Nathan Whitehorn nwhitehorn at freebsd.org
Sun Jan 27 16:52:15 UTC 2013


On 01/27/13 10:19, G B wrote:
> Recently I purchased an HP p2-1334 with an Inetl Core i3 and 6GB or
> RAM.  My sole reason for purchasing it is to use virtualization which
> needs VT-x and EPT which the i3 has.  However, my installations of
> FreeBSD 9.0-RELEASE-amd64, FreeBSD 9.1-RELEASE-amd64, FreeeBSD
> 10-CURRENT-amd64 (2 snapshots; r245673 was one), and also an attempt
> with FreeBSD 9.0-RELEASE-i386 all fail to boot.
> 
> What happens after a successful installation is it tries to PXE boot
> and then fails to find a bootable disk.  However, OpenBSD
> 5.2-i386/amd64, NetBSD 6.0-amd64, and OpenIndiana 151a7 all
> succesfully install and subsequently boot.
> 
> I tried multiple drives with FreeBSD and they all try a PXE boot and
> then fail to find a bootable drive.  But each of the
> OpenBSD/NetBSD/OpenIndiana installs/boot work on each of the drives
> tried with FreeBSD. _______________________________________________ 
> freebsd-current at freebsd.org mailing list 
> http://lists.freebsd.org/mailman/listinfo/freebsd-current To
> unsubscribe, send any mail to
> "freebsd-current-unsubscribe at freebsd.org"
> 


The default partitioning type in FreeBSD 9+ is GPT, which provides a
number of benefits including the ability to use disks larger than 2 TB.

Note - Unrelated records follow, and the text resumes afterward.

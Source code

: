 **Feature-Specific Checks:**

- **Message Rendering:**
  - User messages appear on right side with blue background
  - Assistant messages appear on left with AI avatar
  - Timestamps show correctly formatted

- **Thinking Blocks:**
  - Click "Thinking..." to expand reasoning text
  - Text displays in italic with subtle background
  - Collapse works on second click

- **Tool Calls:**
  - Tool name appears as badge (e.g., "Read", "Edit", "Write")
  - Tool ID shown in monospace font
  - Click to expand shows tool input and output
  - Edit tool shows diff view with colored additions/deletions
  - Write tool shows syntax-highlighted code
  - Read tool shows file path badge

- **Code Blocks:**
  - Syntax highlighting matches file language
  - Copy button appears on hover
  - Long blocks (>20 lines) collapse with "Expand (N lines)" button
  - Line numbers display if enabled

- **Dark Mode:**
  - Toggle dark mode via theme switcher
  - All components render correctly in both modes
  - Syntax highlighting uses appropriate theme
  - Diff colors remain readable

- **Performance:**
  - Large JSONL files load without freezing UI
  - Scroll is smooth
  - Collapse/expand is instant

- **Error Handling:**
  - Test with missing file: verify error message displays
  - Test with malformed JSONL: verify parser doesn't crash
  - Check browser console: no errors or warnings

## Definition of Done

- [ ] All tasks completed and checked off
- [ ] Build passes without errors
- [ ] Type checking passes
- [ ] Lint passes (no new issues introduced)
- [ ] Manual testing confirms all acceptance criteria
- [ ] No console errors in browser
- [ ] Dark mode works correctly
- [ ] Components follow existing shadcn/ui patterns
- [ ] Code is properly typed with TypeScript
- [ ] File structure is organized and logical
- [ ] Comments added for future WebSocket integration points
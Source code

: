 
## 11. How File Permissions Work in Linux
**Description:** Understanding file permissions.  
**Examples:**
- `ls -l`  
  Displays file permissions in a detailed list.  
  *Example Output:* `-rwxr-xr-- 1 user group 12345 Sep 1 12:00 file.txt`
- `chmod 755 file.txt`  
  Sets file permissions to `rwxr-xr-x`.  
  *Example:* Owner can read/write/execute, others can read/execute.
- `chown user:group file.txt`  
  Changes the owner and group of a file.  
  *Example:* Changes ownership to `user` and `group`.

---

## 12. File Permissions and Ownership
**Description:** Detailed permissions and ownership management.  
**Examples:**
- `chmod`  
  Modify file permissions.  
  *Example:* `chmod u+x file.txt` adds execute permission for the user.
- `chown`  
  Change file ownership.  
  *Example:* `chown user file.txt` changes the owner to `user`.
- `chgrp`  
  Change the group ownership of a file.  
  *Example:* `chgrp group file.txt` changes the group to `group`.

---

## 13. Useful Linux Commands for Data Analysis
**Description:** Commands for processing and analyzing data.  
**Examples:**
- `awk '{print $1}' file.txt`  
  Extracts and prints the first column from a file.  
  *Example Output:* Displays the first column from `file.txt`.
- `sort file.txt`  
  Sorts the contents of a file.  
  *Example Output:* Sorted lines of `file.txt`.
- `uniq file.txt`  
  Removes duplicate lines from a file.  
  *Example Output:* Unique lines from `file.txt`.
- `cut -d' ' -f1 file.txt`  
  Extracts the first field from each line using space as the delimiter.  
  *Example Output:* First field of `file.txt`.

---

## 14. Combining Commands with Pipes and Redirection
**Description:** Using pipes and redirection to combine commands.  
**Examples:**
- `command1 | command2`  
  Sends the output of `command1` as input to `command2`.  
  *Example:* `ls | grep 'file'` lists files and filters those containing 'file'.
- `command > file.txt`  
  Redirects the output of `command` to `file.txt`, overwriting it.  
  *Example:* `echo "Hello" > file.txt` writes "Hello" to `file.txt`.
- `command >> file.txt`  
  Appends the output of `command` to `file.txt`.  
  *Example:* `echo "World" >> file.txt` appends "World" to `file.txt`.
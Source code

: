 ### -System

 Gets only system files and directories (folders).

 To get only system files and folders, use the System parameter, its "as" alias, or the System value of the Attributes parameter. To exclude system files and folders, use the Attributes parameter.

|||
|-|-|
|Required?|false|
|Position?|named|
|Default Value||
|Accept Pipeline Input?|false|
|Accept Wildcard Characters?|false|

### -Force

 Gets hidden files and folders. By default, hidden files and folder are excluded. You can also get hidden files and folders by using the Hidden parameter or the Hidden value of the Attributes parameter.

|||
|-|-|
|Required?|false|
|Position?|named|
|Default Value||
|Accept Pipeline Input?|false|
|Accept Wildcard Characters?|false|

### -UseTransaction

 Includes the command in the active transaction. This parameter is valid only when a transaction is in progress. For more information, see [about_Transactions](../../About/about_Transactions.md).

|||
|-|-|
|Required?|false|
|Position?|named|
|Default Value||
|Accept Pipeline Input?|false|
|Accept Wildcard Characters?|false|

Some very new machines, however, have broken BIOSes that assume GPT ==
EFI and won't do BIOS-type boots from GPT disks. If you choose "Manual"
partitioning in the installer and choose either MBR or BSD for the
partition type (press delete on the disk first to erase existing
partitioning), does the problem go away?